Assignment: Collect all lines below with the string "during".
(Source material Opens)
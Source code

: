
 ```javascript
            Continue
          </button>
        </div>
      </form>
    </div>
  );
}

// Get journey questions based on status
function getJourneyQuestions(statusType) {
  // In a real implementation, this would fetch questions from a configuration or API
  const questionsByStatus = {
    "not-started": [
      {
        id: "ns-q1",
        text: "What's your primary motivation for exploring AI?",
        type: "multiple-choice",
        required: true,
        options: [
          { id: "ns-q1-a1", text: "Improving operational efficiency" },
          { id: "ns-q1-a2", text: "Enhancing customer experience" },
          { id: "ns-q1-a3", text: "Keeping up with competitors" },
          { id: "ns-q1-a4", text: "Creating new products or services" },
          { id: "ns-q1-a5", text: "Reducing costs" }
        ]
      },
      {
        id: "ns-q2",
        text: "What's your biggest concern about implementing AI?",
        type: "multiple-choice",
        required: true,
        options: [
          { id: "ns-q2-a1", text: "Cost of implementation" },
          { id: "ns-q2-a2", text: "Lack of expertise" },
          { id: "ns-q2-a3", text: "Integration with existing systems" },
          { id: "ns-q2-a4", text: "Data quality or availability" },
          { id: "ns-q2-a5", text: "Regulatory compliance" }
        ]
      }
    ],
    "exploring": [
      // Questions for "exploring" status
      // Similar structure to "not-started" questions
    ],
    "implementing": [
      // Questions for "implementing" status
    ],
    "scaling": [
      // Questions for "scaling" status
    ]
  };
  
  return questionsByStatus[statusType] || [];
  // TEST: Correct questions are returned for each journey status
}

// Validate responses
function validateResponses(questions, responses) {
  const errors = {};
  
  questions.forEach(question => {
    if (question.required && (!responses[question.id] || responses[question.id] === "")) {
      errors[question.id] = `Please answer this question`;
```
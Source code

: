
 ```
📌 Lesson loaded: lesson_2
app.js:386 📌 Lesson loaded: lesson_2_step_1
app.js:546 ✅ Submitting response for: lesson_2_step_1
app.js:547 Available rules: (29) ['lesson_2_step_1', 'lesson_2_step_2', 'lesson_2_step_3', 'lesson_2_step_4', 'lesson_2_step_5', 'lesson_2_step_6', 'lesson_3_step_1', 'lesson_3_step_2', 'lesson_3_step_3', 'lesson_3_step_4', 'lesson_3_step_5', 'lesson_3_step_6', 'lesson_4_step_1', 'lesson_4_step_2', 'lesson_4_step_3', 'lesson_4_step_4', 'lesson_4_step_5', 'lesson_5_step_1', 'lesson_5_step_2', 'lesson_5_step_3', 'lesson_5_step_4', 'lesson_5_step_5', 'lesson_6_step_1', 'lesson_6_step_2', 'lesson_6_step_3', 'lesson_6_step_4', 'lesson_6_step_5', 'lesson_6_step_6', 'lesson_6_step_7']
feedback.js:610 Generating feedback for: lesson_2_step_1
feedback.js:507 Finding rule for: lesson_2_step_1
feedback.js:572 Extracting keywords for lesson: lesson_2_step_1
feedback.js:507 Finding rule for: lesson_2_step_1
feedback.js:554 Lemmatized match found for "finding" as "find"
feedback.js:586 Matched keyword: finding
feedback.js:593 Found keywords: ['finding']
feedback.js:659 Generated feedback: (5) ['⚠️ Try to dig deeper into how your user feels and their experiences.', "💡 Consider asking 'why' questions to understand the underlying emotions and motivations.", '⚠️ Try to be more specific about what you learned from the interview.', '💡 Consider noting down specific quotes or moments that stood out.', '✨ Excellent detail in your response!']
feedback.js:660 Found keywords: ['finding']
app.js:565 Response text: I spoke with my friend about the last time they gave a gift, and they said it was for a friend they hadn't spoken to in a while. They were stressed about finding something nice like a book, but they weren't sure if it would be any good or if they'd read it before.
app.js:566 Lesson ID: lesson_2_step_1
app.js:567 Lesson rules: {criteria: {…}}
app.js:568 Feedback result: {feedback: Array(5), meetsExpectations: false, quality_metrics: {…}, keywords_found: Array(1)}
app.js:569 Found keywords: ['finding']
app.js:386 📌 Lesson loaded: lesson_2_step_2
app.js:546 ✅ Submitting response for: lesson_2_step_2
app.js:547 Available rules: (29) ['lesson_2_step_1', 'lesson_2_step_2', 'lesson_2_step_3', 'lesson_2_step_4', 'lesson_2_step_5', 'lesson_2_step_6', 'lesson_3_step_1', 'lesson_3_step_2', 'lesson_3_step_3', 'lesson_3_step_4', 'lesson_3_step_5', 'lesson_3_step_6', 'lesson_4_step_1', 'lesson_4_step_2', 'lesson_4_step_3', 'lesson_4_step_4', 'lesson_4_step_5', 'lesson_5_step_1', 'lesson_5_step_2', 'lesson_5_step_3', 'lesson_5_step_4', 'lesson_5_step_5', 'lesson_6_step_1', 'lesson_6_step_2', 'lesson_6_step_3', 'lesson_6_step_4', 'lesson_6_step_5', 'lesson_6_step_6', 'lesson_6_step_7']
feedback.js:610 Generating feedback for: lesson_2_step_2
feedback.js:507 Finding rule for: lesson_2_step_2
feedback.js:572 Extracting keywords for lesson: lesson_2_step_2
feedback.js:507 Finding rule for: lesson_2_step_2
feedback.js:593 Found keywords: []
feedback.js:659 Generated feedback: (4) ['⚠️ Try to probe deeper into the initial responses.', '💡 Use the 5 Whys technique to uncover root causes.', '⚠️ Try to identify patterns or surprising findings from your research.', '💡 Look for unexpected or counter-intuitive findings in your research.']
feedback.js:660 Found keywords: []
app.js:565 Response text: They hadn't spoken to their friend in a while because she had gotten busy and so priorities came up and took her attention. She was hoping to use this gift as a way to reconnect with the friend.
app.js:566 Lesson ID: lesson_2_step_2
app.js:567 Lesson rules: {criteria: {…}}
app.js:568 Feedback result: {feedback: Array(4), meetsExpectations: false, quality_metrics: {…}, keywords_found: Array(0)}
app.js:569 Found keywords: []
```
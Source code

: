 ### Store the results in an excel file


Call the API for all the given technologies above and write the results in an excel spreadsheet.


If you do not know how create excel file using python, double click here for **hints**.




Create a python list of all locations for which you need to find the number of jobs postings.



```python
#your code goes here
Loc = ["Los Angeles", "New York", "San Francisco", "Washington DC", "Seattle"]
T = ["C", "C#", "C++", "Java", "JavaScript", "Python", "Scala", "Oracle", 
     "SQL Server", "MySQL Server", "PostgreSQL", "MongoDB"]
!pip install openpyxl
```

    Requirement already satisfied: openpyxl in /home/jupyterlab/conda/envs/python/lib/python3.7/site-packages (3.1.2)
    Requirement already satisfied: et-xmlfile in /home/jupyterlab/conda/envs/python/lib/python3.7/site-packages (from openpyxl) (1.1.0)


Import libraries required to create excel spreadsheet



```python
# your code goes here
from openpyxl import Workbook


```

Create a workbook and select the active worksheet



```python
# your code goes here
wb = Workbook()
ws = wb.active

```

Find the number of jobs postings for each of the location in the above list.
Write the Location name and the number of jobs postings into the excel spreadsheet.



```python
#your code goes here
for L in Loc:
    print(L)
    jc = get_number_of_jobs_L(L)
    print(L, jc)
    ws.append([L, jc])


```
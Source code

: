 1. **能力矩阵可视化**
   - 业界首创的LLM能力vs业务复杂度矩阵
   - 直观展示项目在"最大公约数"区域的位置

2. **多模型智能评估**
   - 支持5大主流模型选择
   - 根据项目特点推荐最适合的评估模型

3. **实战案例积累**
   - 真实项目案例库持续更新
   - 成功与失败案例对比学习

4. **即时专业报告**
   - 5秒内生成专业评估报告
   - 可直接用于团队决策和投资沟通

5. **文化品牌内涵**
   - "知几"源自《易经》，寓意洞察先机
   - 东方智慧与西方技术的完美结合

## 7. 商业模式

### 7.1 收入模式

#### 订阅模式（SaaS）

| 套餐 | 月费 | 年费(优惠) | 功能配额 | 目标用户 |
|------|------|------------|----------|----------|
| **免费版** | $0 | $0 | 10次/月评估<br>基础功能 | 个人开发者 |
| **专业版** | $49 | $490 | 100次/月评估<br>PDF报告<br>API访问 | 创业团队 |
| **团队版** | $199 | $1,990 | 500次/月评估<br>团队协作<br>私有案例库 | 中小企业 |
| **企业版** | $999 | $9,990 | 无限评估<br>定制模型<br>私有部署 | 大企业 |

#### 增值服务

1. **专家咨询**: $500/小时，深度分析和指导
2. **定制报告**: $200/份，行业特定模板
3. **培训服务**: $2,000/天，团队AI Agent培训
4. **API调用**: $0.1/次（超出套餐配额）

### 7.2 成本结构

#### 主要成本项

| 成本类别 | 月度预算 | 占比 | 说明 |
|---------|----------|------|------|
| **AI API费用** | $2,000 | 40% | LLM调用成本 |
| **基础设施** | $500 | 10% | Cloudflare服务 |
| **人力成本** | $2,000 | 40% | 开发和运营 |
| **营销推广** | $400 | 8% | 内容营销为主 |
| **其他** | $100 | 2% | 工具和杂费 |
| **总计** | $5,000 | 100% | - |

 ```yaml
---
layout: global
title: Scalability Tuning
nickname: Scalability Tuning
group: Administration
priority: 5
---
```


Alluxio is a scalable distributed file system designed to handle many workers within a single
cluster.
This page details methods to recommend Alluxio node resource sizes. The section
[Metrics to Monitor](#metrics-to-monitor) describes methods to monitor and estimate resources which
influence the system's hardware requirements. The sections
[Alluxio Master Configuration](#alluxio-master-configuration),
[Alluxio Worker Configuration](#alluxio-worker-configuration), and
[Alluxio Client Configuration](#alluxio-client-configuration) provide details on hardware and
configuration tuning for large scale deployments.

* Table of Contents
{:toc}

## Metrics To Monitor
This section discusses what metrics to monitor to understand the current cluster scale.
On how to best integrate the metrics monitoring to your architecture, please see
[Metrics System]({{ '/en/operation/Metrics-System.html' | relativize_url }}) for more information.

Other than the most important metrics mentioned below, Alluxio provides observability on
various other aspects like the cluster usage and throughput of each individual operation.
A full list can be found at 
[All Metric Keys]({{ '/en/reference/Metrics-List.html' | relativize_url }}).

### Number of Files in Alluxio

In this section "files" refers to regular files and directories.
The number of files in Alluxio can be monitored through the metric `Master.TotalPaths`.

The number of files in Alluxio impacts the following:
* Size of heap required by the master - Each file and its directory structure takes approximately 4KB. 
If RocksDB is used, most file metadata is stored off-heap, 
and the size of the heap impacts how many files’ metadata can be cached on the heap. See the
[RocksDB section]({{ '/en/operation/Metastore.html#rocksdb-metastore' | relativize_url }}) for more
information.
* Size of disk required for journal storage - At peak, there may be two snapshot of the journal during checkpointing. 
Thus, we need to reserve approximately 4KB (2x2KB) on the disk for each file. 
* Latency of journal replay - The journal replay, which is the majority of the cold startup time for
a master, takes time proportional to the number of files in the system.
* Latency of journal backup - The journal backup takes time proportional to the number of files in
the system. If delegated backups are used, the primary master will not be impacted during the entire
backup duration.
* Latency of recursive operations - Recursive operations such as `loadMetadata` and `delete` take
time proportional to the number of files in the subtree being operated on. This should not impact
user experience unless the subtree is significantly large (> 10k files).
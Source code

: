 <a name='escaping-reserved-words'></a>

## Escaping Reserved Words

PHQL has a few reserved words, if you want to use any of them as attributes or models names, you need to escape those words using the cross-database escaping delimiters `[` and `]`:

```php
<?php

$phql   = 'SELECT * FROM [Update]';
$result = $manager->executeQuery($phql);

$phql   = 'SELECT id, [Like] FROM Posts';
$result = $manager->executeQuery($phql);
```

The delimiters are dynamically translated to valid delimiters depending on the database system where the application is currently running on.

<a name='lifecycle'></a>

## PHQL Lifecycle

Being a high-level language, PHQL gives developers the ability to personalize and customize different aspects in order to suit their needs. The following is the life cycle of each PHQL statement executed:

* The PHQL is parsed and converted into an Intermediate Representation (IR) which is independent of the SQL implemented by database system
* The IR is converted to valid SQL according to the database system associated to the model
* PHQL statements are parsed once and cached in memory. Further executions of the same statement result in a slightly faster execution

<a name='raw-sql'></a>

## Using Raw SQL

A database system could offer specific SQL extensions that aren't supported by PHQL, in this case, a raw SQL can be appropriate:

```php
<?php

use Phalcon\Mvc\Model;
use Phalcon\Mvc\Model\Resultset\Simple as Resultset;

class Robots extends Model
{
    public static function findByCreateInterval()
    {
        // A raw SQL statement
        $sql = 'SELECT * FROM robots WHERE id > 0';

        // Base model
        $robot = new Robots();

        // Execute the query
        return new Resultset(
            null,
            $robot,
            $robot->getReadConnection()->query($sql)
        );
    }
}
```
(Source material Closes)
Your solution:
* Size of disk required for journal storage - At peak, there may be two snapshot of the journal during checkpointing. 
the system. If delegated backups are used, the primary master will not be impacted during the entire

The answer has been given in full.